Today, I’m going to share a letter from Betsy about some restaurant memories. And my next job will be to make sure all of these are listed in our stores and restaurants of the past directory!
She writes, “You mentioned in some blog, about the Monkey Bar. That was aside of the old York Penn Hotel, The dining room in back had monkeys painted on walls. They were all shown with clothes on and were humorous. H. Leopold, an artist in York at the time, and my art teacher, painted them. This was around the 1960’s, and had previously been a newsstand. The place had good food to go with those monkeys! Think Len …. (forget last name) had the place then. What I would like to know: Did they try to preserve those monkey paintings, or let them go to rubble when they tore the building down? York wouldn’t save anything decent at that time!”
Betsy continues, “Aside of the Monkey Bar was the York Diner. The York Diner moved to East York, to around where East Market St. and Memory Lane met. This was when they were building the Caterpillar ~ 1952-53. Memory Lane was being built at the same time and later changed it course to directly meet Haines Rd. My Father was working on that construction project, so I know about where it was. Then, it moved to a spot in front of Playland It went downhill after that Pictures I have of them digging up the land along Whiteford Rd, facing toward Market St, show hardly anything facing Market St. The Cat and York County Shopping Center set the ball rolling for the great growth of East York as a whole!”
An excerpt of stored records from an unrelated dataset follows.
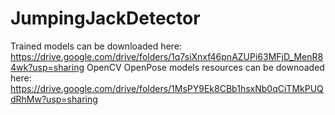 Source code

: # JumpingJackDetector

Trained models can be downloaded here: https://drive.google.com/drive/folders/1q7siXnxf46pnAZUPi63MFjD_MenR84wk?usp=sharing
OpenCV OpenPose models resources can be downoaded here: https://drive.google.com/drive/folders/1MsPY9Ek8CBb1hsxNb0qCiTMkPUQdRhMw?usp=sharing
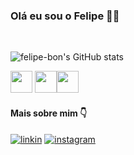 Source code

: ### Olá eu sou o Felipe 👨‍💻
</br>

![felipe-bon's GitHub stats](https://github-readme-stats.vercel.app/api?username=felipe-bon&show_icons=true&theme=tokyonight)



<img src="https://upload.wikimedia.org/wikipedia/commons/1/19/C_Logo.png" width="35"> <img src="https://upload.wikimedia.org/wikipedia/commons/thumb/1/18/ISO_C%2B%2B_Logo.svg/1822px-ISO_C%2B%2B_Logo.svg.png" width="35"><img src="https://seeklogo.com/images/J/java-logo-7F8B35BAB3-seeklogo.com.png" width="35">


#### Mais sobre mim 👇

[![linkin](https://img.shields.io/badge/LinkedIn-0077B5?style=for-the-badge&logo=linkedin&logoColor=white)](https://www.linkedin.com/in/felipe-bonetti-1a0200209/)
[![instagram](https://img.shields.io/badge/Instagram-E4405F?style=for-the-badge&logo=instagram&logoColor=white)](https://www.instagram.com/bonetti_felipe/)
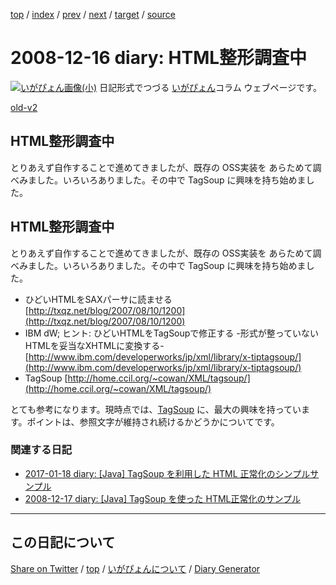 [top](../index.html) 
 / [index](index.html) 
 / [prev](ig081211.html) 
 / [next](ig081217.html) 
 / [target](https://igapyon.github.io/diary/2008/ig081216.html) 
 / [source](https://github.com/igapyon/diary/blob/gh-pages/2008/ig081216.html.src.md) 

2008-12-16 diary: HTML整形調査中
=====================================================================================================
[![いがぴょん画像(小)](https://igapyon.github.io/diary/images/iga200306s.jpg "いがぴょん")](https://igapyon.github.io/diary/memo/memoigapyon.html) 日記形式でつづる [いがぴょん](https://igapyon.github.io/diary/memo/memoigapyon.html)コラム ウェブページです。

[old-v2](ig081216-orig.html)

## HTML整形調査中

とりあえず自作することで進めてきましたが、既存の OSS実装を あらためて調べみました。いろいろありました。その中で TagSoup に興味を持ち始めました。

## HTML整形調査中

とりあえず自作することで進めてきましたが、既存の OSS実装を あらためて調べみました。いろいろありました。その中で TagSoup に興味を持ち始めました。

* ひどいHTMLをSAXパーサに読ませる
  [http://txqz.net/blog/2007/08/10/1200](http://txqz.net/blog/2007/08/10/1200)  
* IBM dW; ヒント: ひどいHTMLをTagSoupで修正する -形式が整っていないHTMLを妥当なXHTMLに変換する-
  [http://www.ibm.com/developerworks/jp/xml/library/x-tiptagsoup/](http://www.ibm.com/developerworks/jp/xml/library/x-tiptagsoup/)
* TagSoup
  [http://home.ccil.org/~cowan/XML/tagsoup/](http://home.ccil.org/~cowan/XML/tagsoup/)

とても参考になります。現時点では、[TagSoup](http://home.ccil.org/~cowan/XML/tagsoup/) に、最大の興味を持っています。ポイントは、参照文字が維持され続けるかどうかについてです。

### 関連する日記

* [2017-01-18 diary: [Java] TagSoup を利用した HTML 正常化のシンプルサンプル](https://igapyon.github.io/diary/2017/ig170118.html)
* [2008-12-17 diary: [Java] TagSoup を使った HTML正常化のサンプル](https://igapyon.github.io/diary/2008/ig081217.html)

----------------------------------------------------------------------------------------------------

## この日記について

[Share on Twitter](https://twitter.com/intent/tweet?hashtags=igapyon%2Cdiary%2C%E3%81%84%E3%81%8C%E3%81%B4%E3%82%87%E3%82%93&text=HTML%E6%95%B4%E5%BD%A2%E8%AA%BF%E6%9F%BB%E4%B8%AD&url=https%3A%2F%2Figapyon.github.io%2Fdiary%2F2008%2Fig081216.html) / [top](../index.html) / [いがぴょんについて](https://igapyon.github.io/diary/memo/memoigapyon.html) / [Diary Generator](https://github.com/igapyon/igapyonv3)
Continuing, Betsy adds, “Moving on, who all remembers the great Lincoln Woods? Now Fat Daddy’s, on East Market St. Fat Daddy’s which used to be on Belmont St., where the Flamingo was. (Another good, expensive place in its day!) That Lincoln Woods wasn’t cheap, but had among the best food in York. And the food was worth it!! The shad Mother & I had was full of bones, but was so good, we didn’t say anything till finished with it. Since it was supposed to be boneless, they wouldn’t make her pay one cent! LoPicollo was chief cook at the time. Think Griffith was the owner. After he sold out, the place couldn’t keep up with its past reputation. Right near the Lincoln Woods was Hap Miller’s. This was where Weis now stands. ‘Hap’ certainly had good, albeit expensive, food, also. A postcard shows him holding some kind of rack of ribs!”
The final business Betsy lists: “Who can remember Fisher’s Restaurant on corner of W. Princess & S. Penn St.? … I forget what Mother & Dad liked best, but I really liked their ham sandwiches. They later sold the place and built a new one on Carlisle Rd., now Alexander’s, just above the Fairgrounds.” (As I’m a fan of the current Alexander’s – whose yummy burger is pictured here – but didn’t know that, I thought this was pretty cool!)
And Betsy concludes, “Well, Joan, there are some other places I cannot think of right now. Think this is enough to keep you busy for awhile! I just wish there were still more decent places to eat at, without all these franchise and fast food places!!”